Le même calcul est celui de Hitler en 1940. Il faut d’abord imposer la paix à l’Angleterre, avant d’entreprendre la conquête de la terre centrale jugée essentielle dans Mein Kampf. Quand échouent l’offensive aérienne de l’été et le projet de débarquement en Angleterre, il semble s’être efforcé en vain d’obtenir une paix séparée lors du parachutage de Rudolf Hess sur le territoire britannique. Il dut se retourner en juin 1941 contre l’Est sans avoir abattu la Grande-Bretagne.

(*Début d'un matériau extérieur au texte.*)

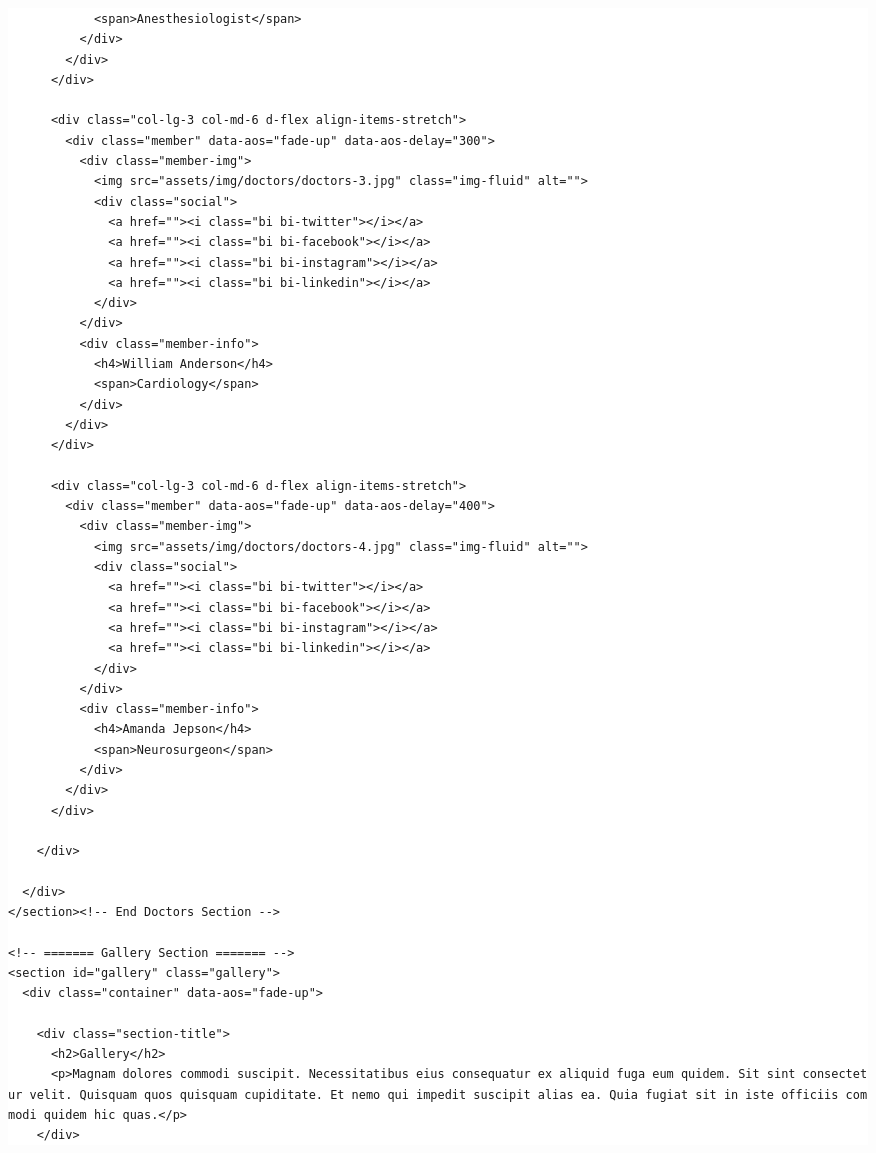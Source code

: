                 <span>Anesthesiologist</span>
              </div>
            </div>
          </div>

          <div class="col-lg-3 col-md-6 d-flex align-items-stretch">
            <div class="member" data-aos="fade-up" data-aos-delay="300">
              <div class="member-img">
                <img src="assets/img/doctors/doctors-3.jpg" class="img-fluid" alt="">
                <div class="social">
                  <a href=""><i class="bi bi-twitter"></i></a>
                  <a href=""><i class="bi bi-facebook"></i></a>
                  <a href=""><i class="bi bi-instagram"></i></a>
                  <a href=""><i class="bi bi-linkedin"></i></a>
                </div>
              </div>
              <div class="member-info">
                <h4>William Anderson</h4>
                <span>Cardiology</span>
              </div>
            </div>
          </div>

          <div class="col-lg-3 col-md-6 d-flex align-items-stretch">
            <div class="member" data-aos="fade-up" data-aos-delay="400">
              <div class="member-img">
                <img src="assets/img/doctors/doctors-4.jpg" class="img-fluid" alt="">
                <div class="social">
                  <a href=""><i class="bi bi-twitter"></i></a>
                  <a href=""><i class="bi bi-facebook"></i></a>
                  <a href=""><i class="bi bi-instagram"></i></a>
                  <a href=""><i class="bi bi-linkedin"></i></a>
                </div>
              </div>
              <div class="member-info">
                <h4>Amanda Jepson</h4>
                <span>Neurosurgeon</span>
              </div>
            </div>
          </div>

        </div>

      </div>
    </section><!-- End Doctors Section -->

    <!-- ======= Gallery Section ======= -->
    <section id="gallery" class="gallery">
      <div class="container" data-aos="fade-up">

        <div class="section-title">
          <h2>Gallery</h2>
          <p>Magnam dolores commodi suscipit. Necessitatibus eius consequatur ex aliquid fuga eum quidem. Sit sint consectetur velit. Quisquam quos quisquam cupiditate. Et nemo qui impedit suscipit alias ea. Quia fugiat sit in iste officiis commodi quidem hic quas.</p>
        </div>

La carte de guerre de 1918 se reproduit presque exactement en 1942 quand Hitler donne l’ordre, le 21 août 1941, contre l’avis de Guderian, de foncer vers l’Ukraine et le Caucase. « L’objectif le plus important, dit-il, n’est pas la prise de Moscou mais la conquête de la Crimée. » Moscou n’est pas prise, pas plus que Leningrad, mais la Wehrmacht occupe bientôt l’Ukraine, la Crimée, et le Donetz. La campagne d’été de 1942 porte les armées allemandes sur des chemins qui lui sont familiers, ceux du Caucase, par Rostov-sur-le-Don.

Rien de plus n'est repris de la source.